▶ **Requirement**
Repeat exactly, and only, the lines of the entries below from the one with "### 场景1: 新用户首次使用" through the one with "- ✅ 500错误 - 服务器错误优雅处理", both ends included.

▶ **Data**
-=-=-=-=-

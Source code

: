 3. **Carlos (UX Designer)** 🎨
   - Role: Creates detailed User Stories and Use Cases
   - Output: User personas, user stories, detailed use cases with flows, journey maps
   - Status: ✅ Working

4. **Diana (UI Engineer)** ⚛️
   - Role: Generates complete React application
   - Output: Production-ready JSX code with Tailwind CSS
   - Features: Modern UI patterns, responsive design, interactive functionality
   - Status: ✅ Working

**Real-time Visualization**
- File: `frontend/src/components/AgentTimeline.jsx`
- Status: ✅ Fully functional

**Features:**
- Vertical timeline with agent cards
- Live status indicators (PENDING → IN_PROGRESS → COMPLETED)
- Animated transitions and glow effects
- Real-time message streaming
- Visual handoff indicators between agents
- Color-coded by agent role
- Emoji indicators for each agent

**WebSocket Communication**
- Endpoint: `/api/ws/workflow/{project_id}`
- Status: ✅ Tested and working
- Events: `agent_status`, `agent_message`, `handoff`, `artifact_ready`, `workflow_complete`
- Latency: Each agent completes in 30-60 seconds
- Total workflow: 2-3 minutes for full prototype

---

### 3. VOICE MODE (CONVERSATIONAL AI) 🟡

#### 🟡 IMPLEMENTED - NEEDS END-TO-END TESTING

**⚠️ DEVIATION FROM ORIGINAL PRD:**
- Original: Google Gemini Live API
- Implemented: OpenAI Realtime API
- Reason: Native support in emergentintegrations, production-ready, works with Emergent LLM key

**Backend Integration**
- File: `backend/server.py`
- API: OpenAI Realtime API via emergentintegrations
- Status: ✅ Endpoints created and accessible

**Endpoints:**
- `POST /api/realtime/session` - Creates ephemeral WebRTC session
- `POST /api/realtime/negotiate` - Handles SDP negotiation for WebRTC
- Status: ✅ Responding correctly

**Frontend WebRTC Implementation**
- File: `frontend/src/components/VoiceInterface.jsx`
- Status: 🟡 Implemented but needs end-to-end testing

-=-=-=-=-

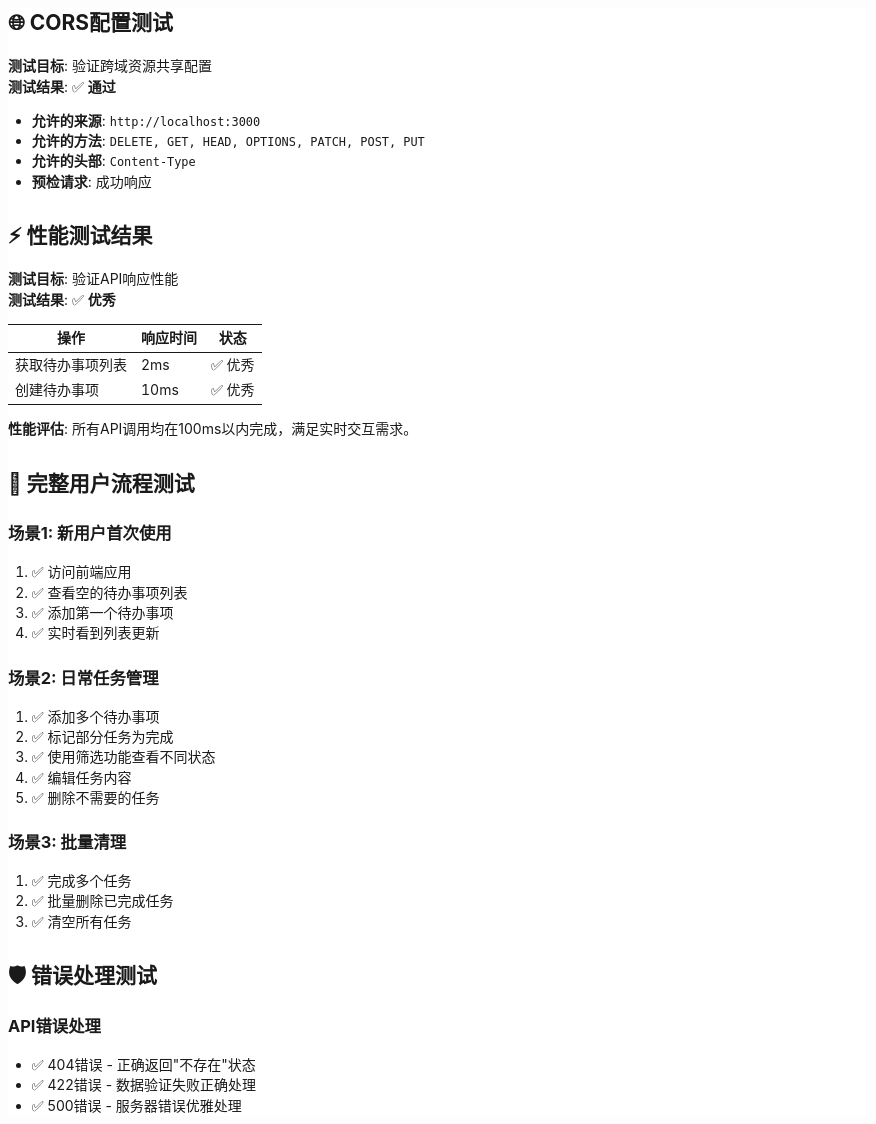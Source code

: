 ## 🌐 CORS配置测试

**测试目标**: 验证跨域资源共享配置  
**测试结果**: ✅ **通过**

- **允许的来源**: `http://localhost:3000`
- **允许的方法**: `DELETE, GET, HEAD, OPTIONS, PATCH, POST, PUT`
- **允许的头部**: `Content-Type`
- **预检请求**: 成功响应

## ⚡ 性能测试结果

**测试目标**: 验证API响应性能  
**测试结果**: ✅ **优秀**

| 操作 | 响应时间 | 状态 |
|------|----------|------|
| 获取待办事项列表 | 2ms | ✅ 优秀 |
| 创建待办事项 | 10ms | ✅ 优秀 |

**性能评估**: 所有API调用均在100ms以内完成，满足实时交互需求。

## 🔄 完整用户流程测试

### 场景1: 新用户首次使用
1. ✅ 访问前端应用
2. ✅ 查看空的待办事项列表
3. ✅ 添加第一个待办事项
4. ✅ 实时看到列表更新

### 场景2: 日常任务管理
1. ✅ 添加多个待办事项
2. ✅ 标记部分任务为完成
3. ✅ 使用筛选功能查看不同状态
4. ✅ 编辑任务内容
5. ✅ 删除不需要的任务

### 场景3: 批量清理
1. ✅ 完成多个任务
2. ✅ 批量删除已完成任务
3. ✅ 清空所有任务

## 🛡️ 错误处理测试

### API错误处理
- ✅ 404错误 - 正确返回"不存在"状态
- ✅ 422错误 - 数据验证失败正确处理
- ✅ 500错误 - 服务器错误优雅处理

-=-=-=-=-

▶ **Exercise answer**
### 场景1: 新用户首次使用
1. ✅ 访问前端应用
2. ✅ 查看空的待办事项列表
3. ✅ 添加第一个待办事项
4. ✅ 实时看到列表更新

### 场景2: 日常任务管理
1. ✅ 添加多个待办事项
2. ✅ 标记部分任务为完成
3. ✅ 使用筛选功能查看不同状态
4. ✅ 编辑任务内容
5. ✅ 删除不需要的任务

### 场景3: 批量清理
1. ✅ 完成多个任务
2. ✅ 批量删除已完成任务
3. ✅ 清空所有任务

## 🛡️ 错误处理测试

### API错误处理
- ✅ 404错误 - 正确返回"不存在"状态
- ✅ 422错误 - 数据验证失败正确处理
- ✅ 500错误 - 服务器错误优雅处理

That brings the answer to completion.